The main of the study, as I interpret it, is marketing Coveo as a tool to facilitate knowledge management. Even though I write a monthly column for the print and online publication KMWorld, I do not have a definition of knowledge management with which I am comfortable. The years I spent at Booz, Allen & Hamilton taught me that management is darned tough to define. Management as a practice is even more difficult to do well. Managing research and development is one of the more difficult tasks a CEO must handle. Not even Google has an answer. Google is now buying companies to have a future, not inventing its future with existing staff.

The unhappy state of many search and content processing companies is evidence that those with technological expertise may not be able to generate consistent and growing revenues. Innovation in search has become a matter of jazzing up interfaces and turning up the marketing volume. The $10 billion paid for Autonomy, the top dog in the search and content processing space, triggered grousing by Hewlett Packard’s top executives. Disappointing revenues may have contributed to the departure of some high profile Autonomy Corporation executives. Not even the HP way can make traditional search technology pay off as expected, hoped, and needed. Search vendors are having a tough time growing fast enough to stay ahead of spiking technical and support costs.

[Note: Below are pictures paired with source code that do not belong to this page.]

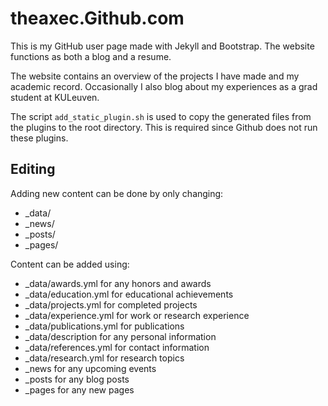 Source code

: # theaxec.Github.com

This is my GitHub user page made with Jekyll and Bootstrap. The website functions as both a blog and a resume.

The website contains an overview of the projects I have made and my academic record. Occasionally I also blog about my experiences as a grad student at KULeuven.

The script `add_static_plugin.sh` is used to copy the generated files from the plugins to the root directory.
This is required since Github does not run these plugins.

## Editing

Adding new content can be done by only changing:
- _data/
- _news/
- _posts/
- _pages/

Content can be added using:
- _data/awards.yml for any honors and awards
- _data/education.yml for educational achievements
- _data/projects.yml for completed projects
- _data/experience.yml for work or research experience
- _data/publications.yml for publications
- _data/description for any personal information
- _data/references.yml for contact information
- _data/research.yml for research topics
- _news for any upcoming events
- _posts for any blog posts
- _pages for any new pages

When I studied for a year at the Jesuit-run Duquesne University, I encountered Dr. Frances J. Chivers. The venerable PhD was an expert in epistemology with a deep appreciation for the lively St. Augustine and the comedian Johann Gottlieb Fichte. I was indexing medieval Latin sermons. I had to take “required” courses in “knowledge.” In the mid 1960s, there were not too many computer science departments in the text indexing game, so I assume that Duquesne’s administrators believed that sticking me in the epistemology track would improve the performance of my mainframe indexing software. Well, let me tell you: Knowledge is a tough nut to crack.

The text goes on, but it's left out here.